We’ve all heard of ‘co-creation’, but what is its value or is it just another buzz word? As part of the CoSIE project – a 3-year programme of work that looks at the co-creation of public services across Europe – our team headed out to Wroclaw, Poland in May this year to use Community Reporting as a way of exploring what co-creation meant to residents and people working in different areas such as community development and public services there.
As part of this, we ran a short storytelling session in which participants recorded their reflections on the opportunities and challenges offered by co-creation. They then reviewed their stories and came up with some key findings and insights from them. The group identified that co-creation is not always easy and didn’t prescribe to the ‘rose-tinted-glasses’ version of co-creation you sometimes hear where everyone always gets along. Instead the group made points such as the difficulties involved in understanding other people’s perspectives when they are different than your own and how services do find it challenging engaging with the people who access them.
However, despite such accounts, the group did whole-heartedly value the opportunities offered by co-creation as when done in meaningful ways it enables residents to have influences on services and that hearing other people’s experiences can be enriching. Furthermore, the stories identified an appetite for co-creation from residents – they wanted to be a part of change processes. You can view a subtitled version of their edited stories here.

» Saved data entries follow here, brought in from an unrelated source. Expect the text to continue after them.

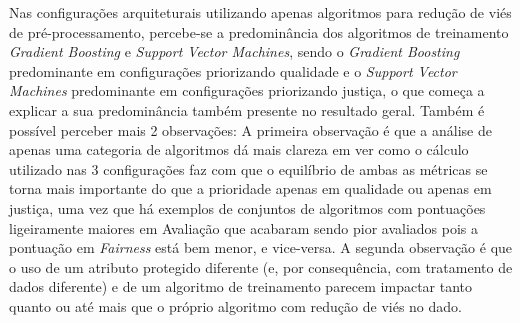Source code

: \documentclass[portugues]{ic-tese}
\begin{document}
Nas configurações arquiteturais utilizando apenas algoritmos para redução de viés de pré-processamento, percebe-se a predominância dos algoritmos de treinamento \textit{Gradient Boosting} e \textit{Support Vector Machines}, sendo o \textit{Gradient Boosting} predominante em configurações priorizando qualidade e o \textit{Support Vector Machines} predominante em configurações priorizando justiça, o que começa a explicar a sua predominância também presente no resultado geral. Também é possível perceber mais 2 observações: A primeira observação é que a análise de apenas uma categoria de algoritmos dá mais clareza em ver como o cálculo utilizado nas 3 configurações faz com que o equilíbrio de ambas as métricas se torna mais importante do que a prioridade apenas em qualidade ou apenas em justiça, uma vez que há exemplos de conjuntos de algoritmos com pontuações ligeiramente maiores em Avaliação que acabaram sendo pior avaliados pois a pontuação em \textit{Fairness} está bem menor, e vice-versa. A segunda observação é que o uso de um atributo protegido diferente (e, por consequência, com tratamento de dados diferente) e de um algoritmo de treinamento parecem impactar tanto quanto ou até mais que o próprio algoritmo com redução de viés no dado.

\begin{table}[H]
\begin{center}
  \caption{Melhores configurações escolhidas pelo Gerenciador Autonômico \\ Algoritmos para redução de viés de processamento - 50\% Avaliação/50\% \textit{Fairness}}
\label{tbl:ScoreMAPEKInproc5050}
\end{center}
\end{table}
\end{document}
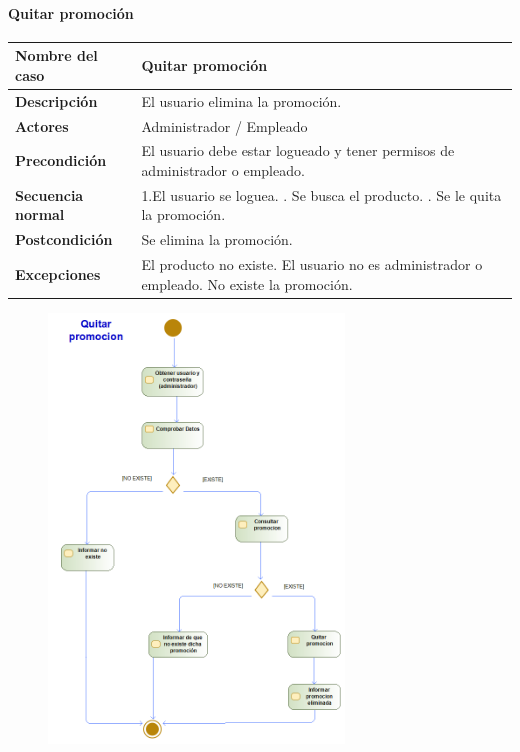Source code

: \paragraph{Quitar promoción}
\begin{table}[H]
	\centering
	\small
	\begin{tabularx}{0.8\textwidth}{|p{3.5cm}|X|}
		\hline
		\rowcolor{lightgray}
		\textbf{Nombre del caso}  & \textbf{Quitar promoción}                                                    \\
		\hline
		\textbf{Descripción}      & El usuario elimina la promoción.                                             \\
		\hline
		\textbf{Actores}          & Administrador / Empleado                                                     \\
		\hline
		\textbf{Precondición}     & El usuario debe estar logueado y tener permisos de administrador o empleado. \\
		\hline
		\textbf{Secuencia normal} & 1.El usuario se loguea. \newline
		2. Se busca el producto. \newline
		3. Se le quita la promoción.                                                                             \\
		\hline
		\textbf{Postcondición}    & Se elimina la promoción.                                                     \\
		\hline
		\textbf{Excepciones}      & El producto no existe.
		\newline El usuario no es administrador o empleado. \newline No existe la promoción.                     \\
		\hline
	\end{tabularx}
\end{table}
\begin{figure}[H]
	\centering
	\includegraphics[width=0.7\textwidth]{Use_Cases/quitar_promocion.png}
\end{figure}
\newpage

Whilst we were in Wroclaw we also worked with local Community Leaders who ran community centres in different areas and trained them as Community Reporters. We also worked with them to explore how people’s stories of lived experiences could help them in co-creation processes. We’re hoping that by embedding Community Reporting skills in local communities the opportunities offered by co-creation, in particularly listening and working with the knowledge of lived experience can stretch beyond the life-span of the project and influence the ‘way that things are done’ long into the future!